▶ **What is being asked**
Reproduce the closing run of lines below verbatim, from the line that contains "- 1 compass" up to and including the final line.

[Opening Available data section]

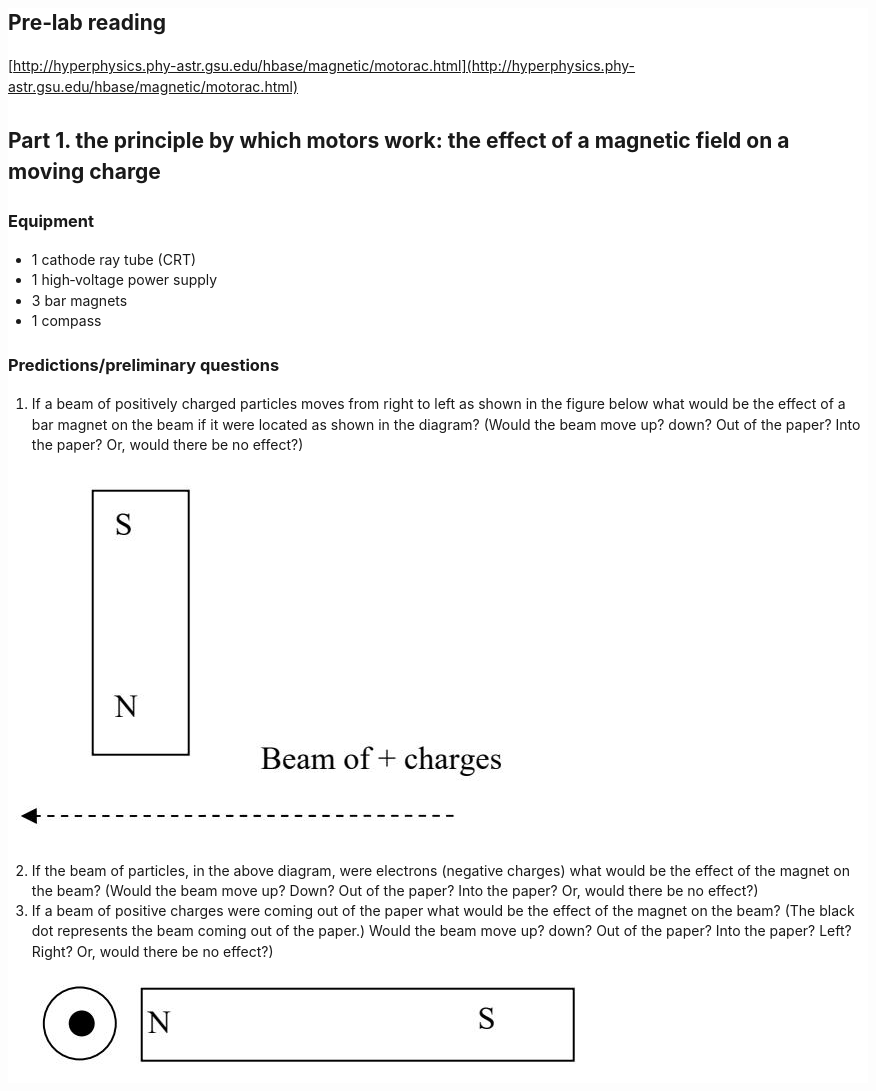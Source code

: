 ## Pre‐lab reading

[http://hyperphysics.phy-astr.gsu.edu/hbase/magnetic/motorac.html](http://hyperphysics.phy-astr.gsu.edu/hbase/magnetic/motorac.html)

## Part 1. the principle by which motors work: the effect of a magnetic field on a moving charge

### Equipment

- 1 cathode ray tube (CRT)
- 1 high‐voltage power supply
- 3 bar magnets
- 1 compass

### Predictions/preliminary questions

1. If a beam of positively charged particles moves from right to left as shown in the figure below what would be the effect of a bar magnet on the beam if it were located as shown in the diagram? (Would the beam move up? down? Out of the paper? Into the paper? Or, would there be no effect?)

![](../figures/lab10/_page_49_Figure_2.jpeg)

2. If the beam of particles, in the above diagram, were electrons (negative charges) what would be the effect of the magnet on the beam? (Would the beam move up? Down? Out of the paper? Into the paper? Or, would there be no effect?)
3. If a beam of positive charges were coming out of the paper what would be the effect of the magnet on the beam? (The black dot represents the beam coming out of the paper.) Would the beam move up? down? Out of the paper? Into the paper? Left? Right? Or, would there be no effect?)

![](../figures/lab10/_page_49_Picture_5.jpeg)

[Closing Available data section]

▶ **Final answer**
- 1 compass

### Predictions/preliminary questions

1. If a beam of positively charged particles moves from right to left as shown in the figure below what would be the effect of a bar magnet on the beam if it were located as shown in the diagram? (Would the beam move up? down? Out of the paper? Into the paper? Or, would there be no effect?)

![](../figures/lab10/_page_49_Figure_2.jpeg)

2. If the beam of particles, in the above diagram, were electrons (negative charges) what would be the effect of the magnet on the beam? (Would the beam move up? Down? Out of the paper? Into the paper? Or, would there be no effect?)
3. If a beam of positive charges were coming out of the paper what would be the effect of the magnet on the beam? (The black dot represents the beam coming out of the paper.) Would the beam move up? down? Out of the paper? Into the paper? Left? Right? Or, would there be no effect?)

![](../figures/lab10/_page_49_Picture_5.jpeg)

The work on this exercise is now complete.